Friday, September 21, 2012

... and then God happens

So I wasn't able to keep up with a blog during CPE. It was a trying time full of processing and when I finally got home from a long day, the last thing I wanted to do was to talk more about my feelings and understanding of what was happening. I had a lot of wonderful and horrible experiences that changed me forever and will stay with me for as long as I live.

The semester stared three weeks ago and I was looking forward to the new year and my last fall semester. I started my field site, which is really just a continuation of my duties in the western suburbs of Chicago. After CPE I was ready to get back into academia and get out of my emotions. CPE brings every feeling you have to the surface and while that is not necessarily a bad things, I was ready for 'life as usual'.

In my first meeting with my field site coordinator we were talking about what I wanted out of the experience and my goals for the year. As our discussion was wrapping up she said, "You haven't mentioned New Church Development at all." Yep, she was right, I hadn't said anything about it. I have felt a call to church planting before and I have been working hard to ignore it. I thought that this was something I would do in 15 years or so, so there was no reason to discuss it now. When she asked me that question I started to cry instantaneously. I don't cry and I especially don't cry with big tears, but that's what happened. 

In that moment I broke up with God. I want nothing to do with God. I was willing to come to seminary and answer Gods' call for me to be pastor, but to start churches... you have to be kidding me. There's no chance in hell that this is where God wants me to go. I'm to disorganized, spacey, opinionated, and green to start my own church.

Then today, I went to a meeting about the ordination process within the PC(USA). While I've made my way through a large part of the process, the last steps are the hardest and I wanted some ideas. As we were talking about our calls and how to write statements of call. I was not willing to say exactly what I feel I have been called to, but I asked about the roadblocks to ministry and seeking calls. I was essentially told that all of the aforementioned things I said about myself not being ready for New Church Development are only in my head. Yes, I can start a church fresh out of seminary. This is not at ALL what I wanted to hear. Again, I got chocked up. God doesn't know how break-ups work. God's supposed to leave me alone and let me figure this out, but instead I feel as though my life is bombarded with moments of Divine intervention.

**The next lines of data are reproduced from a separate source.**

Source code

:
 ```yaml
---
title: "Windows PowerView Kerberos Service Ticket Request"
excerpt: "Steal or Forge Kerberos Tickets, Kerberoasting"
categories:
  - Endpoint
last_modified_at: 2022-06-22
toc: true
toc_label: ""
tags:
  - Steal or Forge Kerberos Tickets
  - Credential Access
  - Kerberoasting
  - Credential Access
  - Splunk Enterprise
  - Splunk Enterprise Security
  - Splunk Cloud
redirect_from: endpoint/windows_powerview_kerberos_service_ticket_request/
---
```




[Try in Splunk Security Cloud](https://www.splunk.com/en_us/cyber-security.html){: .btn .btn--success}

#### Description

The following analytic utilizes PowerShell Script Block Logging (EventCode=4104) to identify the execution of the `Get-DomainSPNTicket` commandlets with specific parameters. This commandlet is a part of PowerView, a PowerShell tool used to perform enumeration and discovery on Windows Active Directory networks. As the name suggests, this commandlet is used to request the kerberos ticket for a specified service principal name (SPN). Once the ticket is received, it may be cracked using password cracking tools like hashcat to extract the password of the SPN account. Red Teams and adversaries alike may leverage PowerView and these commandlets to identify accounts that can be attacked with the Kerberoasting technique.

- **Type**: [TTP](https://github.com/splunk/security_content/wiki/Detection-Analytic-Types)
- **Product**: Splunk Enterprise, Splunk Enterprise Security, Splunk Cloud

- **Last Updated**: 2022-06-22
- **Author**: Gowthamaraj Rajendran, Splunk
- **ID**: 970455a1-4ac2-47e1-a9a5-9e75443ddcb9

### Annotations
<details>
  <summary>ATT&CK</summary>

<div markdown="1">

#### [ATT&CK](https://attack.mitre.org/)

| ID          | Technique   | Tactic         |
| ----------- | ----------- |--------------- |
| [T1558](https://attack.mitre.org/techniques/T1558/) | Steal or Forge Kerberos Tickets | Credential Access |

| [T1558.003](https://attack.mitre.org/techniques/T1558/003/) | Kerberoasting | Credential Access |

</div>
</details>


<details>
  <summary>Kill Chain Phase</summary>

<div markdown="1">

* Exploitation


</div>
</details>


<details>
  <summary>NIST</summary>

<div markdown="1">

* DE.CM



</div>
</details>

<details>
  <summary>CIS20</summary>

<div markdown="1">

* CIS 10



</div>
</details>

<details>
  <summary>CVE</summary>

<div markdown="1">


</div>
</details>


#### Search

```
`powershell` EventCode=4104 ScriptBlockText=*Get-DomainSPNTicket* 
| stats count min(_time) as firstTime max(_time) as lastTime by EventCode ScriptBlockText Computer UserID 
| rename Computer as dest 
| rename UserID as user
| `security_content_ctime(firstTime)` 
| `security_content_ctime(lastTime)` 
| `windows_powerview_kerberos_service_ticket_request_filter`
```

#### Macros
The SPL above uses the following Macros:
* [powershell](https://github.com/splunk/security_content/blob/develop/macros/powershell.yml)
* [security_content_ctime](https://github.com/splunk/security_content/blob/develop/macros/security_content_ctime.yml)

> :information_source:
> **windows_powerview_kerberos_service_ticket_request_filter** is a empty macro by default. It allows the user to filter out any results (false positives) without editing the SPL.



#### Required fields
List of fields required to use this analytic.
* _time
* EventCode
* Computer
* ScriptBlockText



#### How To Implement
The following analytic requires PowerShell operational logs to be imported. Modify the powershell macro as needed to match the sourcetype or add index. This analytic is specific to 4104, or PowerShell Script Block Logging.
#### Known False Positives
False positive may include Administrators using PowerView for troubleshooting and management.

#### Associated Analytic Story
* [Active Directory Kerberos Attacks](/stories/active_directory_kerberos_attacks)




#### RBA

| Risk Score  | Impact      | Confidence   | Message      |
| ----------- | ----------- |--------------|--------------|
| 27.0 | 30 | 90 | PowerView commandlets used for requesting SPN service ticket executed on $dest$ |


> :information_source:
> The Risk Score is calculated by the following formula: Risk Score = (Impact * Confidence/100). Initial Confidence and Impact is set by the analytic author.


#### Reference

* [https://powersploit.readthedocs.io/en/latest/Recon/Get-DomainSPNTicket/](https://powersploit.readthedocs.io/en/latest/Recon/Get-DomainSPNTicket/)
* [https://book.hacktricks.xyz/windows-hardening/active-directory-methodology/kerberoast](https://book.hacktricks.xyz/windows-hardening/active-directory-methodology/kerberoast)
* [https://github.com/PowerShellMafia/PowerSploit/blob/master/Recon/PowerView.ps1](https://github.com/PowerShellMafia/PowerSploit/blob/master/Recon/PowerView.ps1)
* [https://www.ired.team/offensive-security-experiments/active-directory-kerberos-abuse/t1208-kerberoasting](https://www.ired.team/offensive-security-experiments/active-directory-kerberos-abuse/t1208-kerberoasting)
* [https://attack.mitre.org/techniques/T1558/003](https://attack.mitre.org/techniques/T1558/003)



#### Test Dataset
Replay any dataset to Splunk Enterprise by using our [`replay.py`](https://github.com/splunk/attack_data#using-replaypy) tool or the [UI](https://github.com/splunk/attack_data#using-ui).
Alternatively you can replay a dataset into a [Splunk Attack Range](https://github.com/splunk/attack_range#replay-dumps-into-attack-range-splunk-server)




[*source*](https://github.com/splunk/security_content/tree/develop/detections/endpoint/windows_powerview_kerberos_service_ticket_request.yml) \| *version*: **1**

For those of you who don't know, I'm going to Haiti in late December to work at an orphanage in partnership with my intern church. I sent out letters to my closest family, friends, and supporters asking for prayers and donations. I sent letters to individuals and not to my home congregation. I was planning on addressing the congregation separately. However, someone from my home church in Ohio, took my letter to the missions committee and offered to pay for 1/4 of my expenses, unanimously before I could even approach them independently. This, in conjunction with family donations I have raised 3/4 of my total cost in 10 days!!!!!!!!!

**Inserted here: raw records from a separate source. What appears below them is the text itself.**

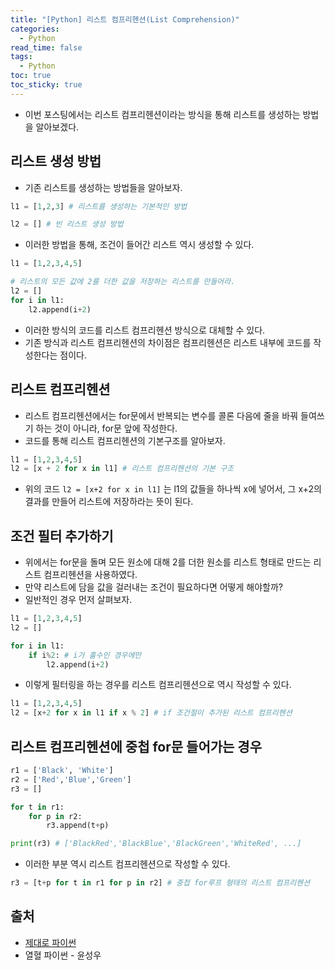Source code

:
 ```yaml
---
title: "[Python] 리스트 컴프리헨션(List Comprehension)"
categories:
  - Python
read_time: false
tags:
  - Python
toc: true
toc_sticky: true
---
```

* 이번 포스팅에서는 리스트 컴프리헨션이라는 방식을 통해 리스트를 생성하는 방법을 알아보겠다.

## 리스트 생성 방법
* 기존 리스트를 생성하는 방법들을 알아보자.

```python
l1 = [1,2,3] # 리스트를 생성하는 기본적인 방법

l2 = [] # 빈 리스트 생성 방법
```

* 이러한 방법을 통해, 조건이 들어간 리스트 역시 생성할 수 있다.

```python
l1 = [1,2,3,4,5]

# 리스트의 모든 값에 2를 더한 값을 저장하는 리스트를 만들어라.
l2 = []
for i in l1:
    l2.append(i+2)
```

* 이러한 방식의 코드를 리스트 컴프리헨션 방식으로 대체할 수 있다.
* 기존 방식과 리스트 컴프리헨션의 차이점은 컴프리헨션은 리스트 내부에 코드를 작성한다는 점이다.

## 리스트 컴프리헨션
* 리스트 컴프리헨션에서는 for문에서 반복되는 변수를 콜론 다음에 줄을 바꿔 들여쓰기 하는 것이 아니라, for문 앞에 작성한다.
* 코드를 통해 리스트 컴프리헨션의 기본구조를 알아보자.

```python
l1 = [1,2,3,4,5]
l2 = [x + 2 for x in l1] # 리스트 컴프리헨션의 기본 구조
```

* 위의 코드 ```l2 = [x+2 for x in l1]``` 는 l1의 값들을 하나씩 x에 넣어서, 그 x+2의 결과를 만들어 리스트에 저장하라는 뜻이 된다.

## 조건 필터 추가하기
* 위에서는 for문을 돌며 모든 원소에 대해 2를 더한 원소를 리스트 형태로 만드는 리스트 컴프리헨션을 사용하였다.
* 만약 리스트에 담을 값을 걸러내는 조건이 필요하다면 어떻게 해야할까?
* 일반적인 경우 먼저 살펴보자.

```python
l1 = [1,2,3,4,5]
l2 = []

for i in l1:
    if i%2: # i가 홀수인 경우에만
        l2.append(i+2)
```

* 이렇게 필터링을 하는 경우를 리스트 컴프리헨션으로 역시 작성할 수 있다.

```python
l1 = [1,2,3,4,5]
l2 = [x+2 for x in l1 if x % 2] # if 조건절이 추가된 리스트 컴프리헨션
```

## 리스트 컴프리헨션에 중첩 for문 들어가는 경우

```python
r1 = ['Black', 'White']
r2 = ['Red','Blue','Green']
r3 = []

for t in r1:
    for p in r2:
        r3.append(t+p)

print(r3) # ['BlackRed','BlackBlue','BlackGreen','WhiteRed', ...]
```

* 이러한 부분 역시 리스트 컴프리헨션으로 작성할 수 있다.

```python
r3 = [t+p for t in r1 for p in r2] # 중첩 for루프 형태의 리스트 컴프리헨션
```

## 출처
* [제대로 파이썬](https://wikidocs.net/22805)
* 열혈 파이썬 - 윤성우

I was expecting to have to work hard to raise money. I thought I would have to have a bake sale or something to raise the money. Apparently all it takes is asking people, who would have known. God has made a point to show me that breaking up is not an option. This week alone I have experienced more grace and love and God moments than I have in months. I am simply overwhelmed by what God is doing in my life. This is not at all what I expected from my week.